I covered the broader Dynamic VRAM picture in ComfyUI Dynamic VRAM Guide: Run Flux 2 on 8GB Cards.
Output Quality Across Portraits, Products, and Text
I ran the same 25 prompts I used for the Best AI Image Generator 2026: 12 Models Tested comparison through HiDream-O1 to get apples-to-apples scoring.
Photorealistic single subjects. HiDream-O1 averaged 4.1 out of 5. Flux 2 Dev averaged 4.0 out of 5. Flux 2 Pro averaged 4.3 out of 5. HiDream-O1 is very competitive with Flux 2 Dev on photorealism, and only behind the closed-source Pro variant.
Editorial portraits. HiDream-O1 averaged 3.8 out of 5. Flux 2 Dev averaged 3.9 out of 5. Midjourney V8 averaged 4.5 out of 5. The aesthetic gap between HiDream-O1 and Midjourney is real, and HiDream-O1 is roughly equivalent to Flux 2 Dev for editorial work.

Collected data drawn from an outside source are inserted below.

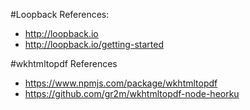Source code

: #Loopback References:
* http://loopback.io
* http://loopback.io/getting-started

#wkhtmltopdf References
* https://www.npmjs.com/package/wkhtmltopdf
* https://github.com/gr2m/wkhtmltopdf-node-heorku
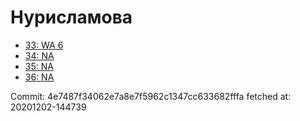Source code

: # Нурисламова
- [33: WA 6](33.md)
- [34: NA](34.md)
- [35: NA](35.md)
- [36: NA](36.md)

Commit: 4e7487f34062e7a8e7f5962c1347cc633682fffa
 fetched at: 20201202-144739
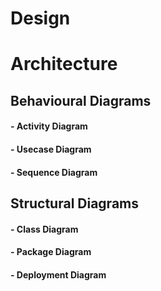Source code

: # Design

# Architecture
## Behavioural Diagrams
#### - Activity Diagram
#### - Usecase Diagram
#### - Sequence Diagram
## Structural Diagrams
#### - Class Diagram
#### - Package Diagram
#### - Deployment Diagram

Concept art and creative scenes. HiDream-O1 averaged 4.0 out of 5. Flux 2 Dev averaged 3.7 out of 5. HiDream-O1 actually beats Flux 2 Dev on creative concept work, which surprised me. The compositional accuracy advantage helps the model render complex creative scenes more reliably.
Text rendering on simple labels. HiDream-O1 hit roughly 55 percent on first generation. Flux 2 Dev hit roughly 45 percent. Both lag significantly behind Ideogram 3 (75 percent) and GPT Image 2 (65 percent). For text-heavy work, neither model is the right choice.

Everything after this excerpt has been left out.